Corona: Dresdner spielen "Ode an die Freude"

Dutzende Musiker verbreiteten am Sonntag mit Mini-Konzerten auch in Dresden einen Hauch Optimismus. Auch wenn die Finger schnell kalt wurden.

Mit dem Saxofon gegen den Corona-Frust: Auch in der Dresdner Alaunstraße wurde am Sonntag die "Ode an die Freude" gespielt.
Mit dem Saxofon gegen den Corona-Frust: Auch in der Dresdner Alaunstraße wurde am Sonntag die "Ode an die Freude" gespielt. © Karl-Ludwig Oberthür

Populärste Musik, beste Akustik, aber keinerlei erkennbares Publikum. Stört’s den Musiker? „Nein, das ist völlig okay so. Die Geste zählt schließlich.“ Toni Fehse ist freier Trompeter und spielte am Sonntag ganz allein gegen die Kälte an. Deutschlandweit hatten Musiker dazu aufgerufen, Punkt 18 Uhr die „Ode an die Freude“ zu spielen und so etwas Optimismus in der Corona-Krise zu verbreiten. Genau das tat auch Fehse. 
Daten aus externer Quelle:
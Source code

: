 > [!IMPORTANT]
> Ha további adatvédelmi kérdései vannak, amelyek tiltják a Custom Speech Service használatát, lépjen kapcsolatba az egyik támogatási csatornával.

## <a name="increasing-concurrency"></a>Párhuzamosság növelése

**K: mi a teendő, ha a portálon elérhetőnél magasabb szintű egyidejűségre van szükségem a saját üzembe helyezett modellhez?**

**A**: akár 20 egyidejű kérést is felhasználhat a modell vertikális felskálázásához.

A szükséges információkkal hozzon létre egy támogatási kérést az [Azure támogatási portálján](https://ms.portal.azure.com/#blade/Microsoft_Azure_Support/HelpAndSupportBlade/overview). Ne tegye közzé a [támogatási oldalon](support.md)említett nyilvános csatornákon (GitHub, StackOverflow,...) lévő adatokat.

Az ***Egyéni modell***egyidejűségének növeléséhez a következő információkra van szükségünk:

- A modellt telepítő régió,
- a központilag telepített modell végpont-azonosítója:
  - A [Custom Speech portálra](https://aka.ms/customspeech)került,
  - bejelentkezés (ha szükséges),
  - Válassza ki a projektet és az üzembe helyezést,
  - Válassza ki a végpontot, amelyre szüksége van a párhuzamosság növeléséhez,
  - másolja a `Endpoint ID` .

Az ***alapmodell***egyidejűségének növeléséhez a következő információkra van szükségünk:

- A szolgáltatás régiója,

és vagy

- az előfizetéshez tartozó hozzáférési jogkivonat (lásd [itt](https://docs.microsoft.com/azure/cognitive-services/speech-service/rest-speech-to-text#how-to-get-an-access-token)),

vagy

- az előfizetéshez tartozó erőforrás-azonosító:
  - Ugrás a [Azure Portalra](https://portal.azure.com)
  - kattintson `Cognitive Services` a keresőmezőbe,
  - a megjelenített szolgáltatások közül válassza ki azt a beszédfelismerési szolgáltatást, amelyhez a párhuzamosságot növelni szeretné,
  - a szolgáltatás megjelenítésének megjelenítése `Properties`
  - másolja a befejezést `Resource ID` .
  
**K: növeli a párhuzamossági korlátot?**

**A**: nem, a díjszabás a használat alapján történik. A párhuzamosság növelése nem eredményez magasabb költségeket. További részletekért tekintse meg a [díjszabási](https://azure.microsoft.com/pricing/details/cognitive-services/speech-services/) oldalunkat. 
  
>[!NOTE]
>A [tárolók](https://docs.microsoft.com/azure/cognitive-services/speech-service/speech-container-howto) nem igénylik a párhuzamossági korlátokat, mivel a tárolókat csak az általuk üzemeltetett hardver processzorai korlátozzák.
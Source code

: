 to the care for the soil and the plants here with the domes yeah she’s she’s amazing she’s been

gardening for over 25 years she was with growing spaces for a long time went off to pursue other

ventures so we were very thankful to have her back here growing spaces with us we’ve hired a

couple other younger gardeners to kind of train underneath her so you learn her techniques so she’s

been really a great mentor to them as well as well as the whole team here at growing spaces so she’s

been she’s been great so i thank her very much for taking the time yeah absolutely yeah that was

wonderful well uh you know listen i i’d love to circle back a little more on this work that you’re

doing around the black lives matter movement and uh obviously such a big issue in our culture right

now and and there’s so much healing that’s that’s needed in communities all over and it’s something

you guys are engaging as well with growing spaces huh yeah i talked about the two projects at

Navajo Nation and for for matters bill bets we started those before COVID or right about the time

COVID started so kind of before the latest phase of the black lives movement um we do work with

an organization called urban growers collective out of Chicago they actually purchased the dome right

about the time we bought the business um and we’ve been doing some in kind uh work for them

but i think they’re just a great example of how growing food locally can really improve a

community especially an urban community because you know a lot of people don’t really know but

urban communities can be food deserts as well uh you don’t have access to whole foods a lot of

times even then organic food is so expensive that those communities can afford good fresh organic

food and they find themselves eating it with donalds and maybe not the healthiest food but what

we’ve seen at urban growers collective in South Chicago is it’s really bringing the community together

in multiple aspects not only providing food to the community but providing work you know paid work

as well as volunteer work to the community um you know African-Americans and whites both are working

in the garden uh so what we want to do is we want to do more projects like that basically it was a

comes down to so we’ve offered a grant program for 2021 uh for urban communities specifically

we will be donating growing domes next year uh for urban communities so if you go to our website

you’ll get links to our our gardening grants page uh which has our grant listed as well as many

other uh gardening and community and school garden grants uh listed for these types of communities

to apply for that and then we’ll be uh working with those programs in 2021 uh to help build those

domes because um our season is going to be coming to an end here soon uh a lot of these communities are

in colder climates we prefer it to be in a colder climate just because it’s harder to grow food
Vom Balkon seiner Wohnung in Dresden-Cotta aus setzte er exakt um 18 Uhr mit den bekannten Beethoven-Klängen ein, um sich dann über die Eurovisions-Hymne bis zu Mendelssohns „O Täler weit, o Höhen“ vorzuarbeiten. Ein heller, klarer Schall zwischen den Hinterhöfen. Manche Säle bieten da deutlich schlechtere Klangverhältnisse.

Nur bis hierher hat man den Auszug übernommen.